* _Provided records_:
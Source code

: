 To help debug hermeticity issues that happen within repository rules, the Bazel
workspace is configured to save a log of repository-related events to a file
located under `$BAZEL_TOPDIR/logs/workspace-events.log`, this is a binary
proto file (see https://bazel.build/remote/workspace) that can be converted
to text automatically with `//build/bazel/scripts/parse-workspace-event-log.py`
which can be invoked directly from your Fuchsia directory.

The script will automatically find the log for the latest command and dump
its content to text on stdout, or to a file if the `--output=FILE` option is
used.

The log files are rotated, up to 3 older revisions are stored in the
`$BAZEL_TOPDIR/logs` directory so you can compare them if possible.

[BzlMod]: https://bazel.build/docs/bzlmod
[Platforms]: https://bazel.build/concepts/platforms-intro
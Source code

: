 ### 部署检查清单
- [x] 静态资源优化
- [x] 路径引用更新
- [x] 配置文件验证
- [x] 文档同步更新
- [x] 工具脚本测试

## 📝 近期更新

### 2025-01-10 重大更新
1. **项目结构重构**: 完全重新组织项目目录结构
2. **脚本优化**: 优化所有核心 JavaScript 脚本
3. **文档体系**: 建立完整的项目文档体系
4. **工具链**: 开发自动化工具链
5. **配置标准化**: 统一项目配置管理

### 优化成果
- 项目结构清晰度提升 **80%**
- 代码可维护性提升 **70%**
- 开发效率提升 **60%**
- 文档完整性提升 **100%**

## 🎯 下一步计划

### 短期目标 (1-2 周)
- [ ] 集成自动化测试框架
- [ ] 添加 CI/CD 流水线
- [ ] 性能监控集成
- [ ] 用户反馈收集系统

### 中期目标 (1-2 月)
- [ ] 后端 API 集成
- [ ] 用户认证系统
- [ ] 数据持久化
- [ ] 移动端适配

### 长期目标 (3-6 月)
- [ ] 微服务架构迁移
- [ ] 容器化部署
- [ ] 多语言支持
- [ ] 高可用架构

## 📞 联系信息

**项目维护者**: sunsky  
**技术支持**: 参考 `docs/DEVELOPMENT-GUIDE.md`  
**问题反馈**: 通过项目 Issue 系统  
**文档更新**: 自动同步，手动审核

* _Work item_:
Print each line, exactly as written, from the one that contains "### 长期目标 (3-6 月)" to the end of the data above, with both end lines included and nothing else.

* _Result_:
### 长期目标 (3-6 月)
- [ ] 微服务架构迁移
- [ ] 容器化部署
- [ ] 多语言支持
- [ ] 高可用架构

## 📞 联系信息

**项目维护者**: sunsky  
**技术支持**: 参考 `docs/DEVELOPMENT-GUIDE.md`  
**问题反馈**: 通过项目 Issue 系统  
**文档更新**: 自动同步，手动审核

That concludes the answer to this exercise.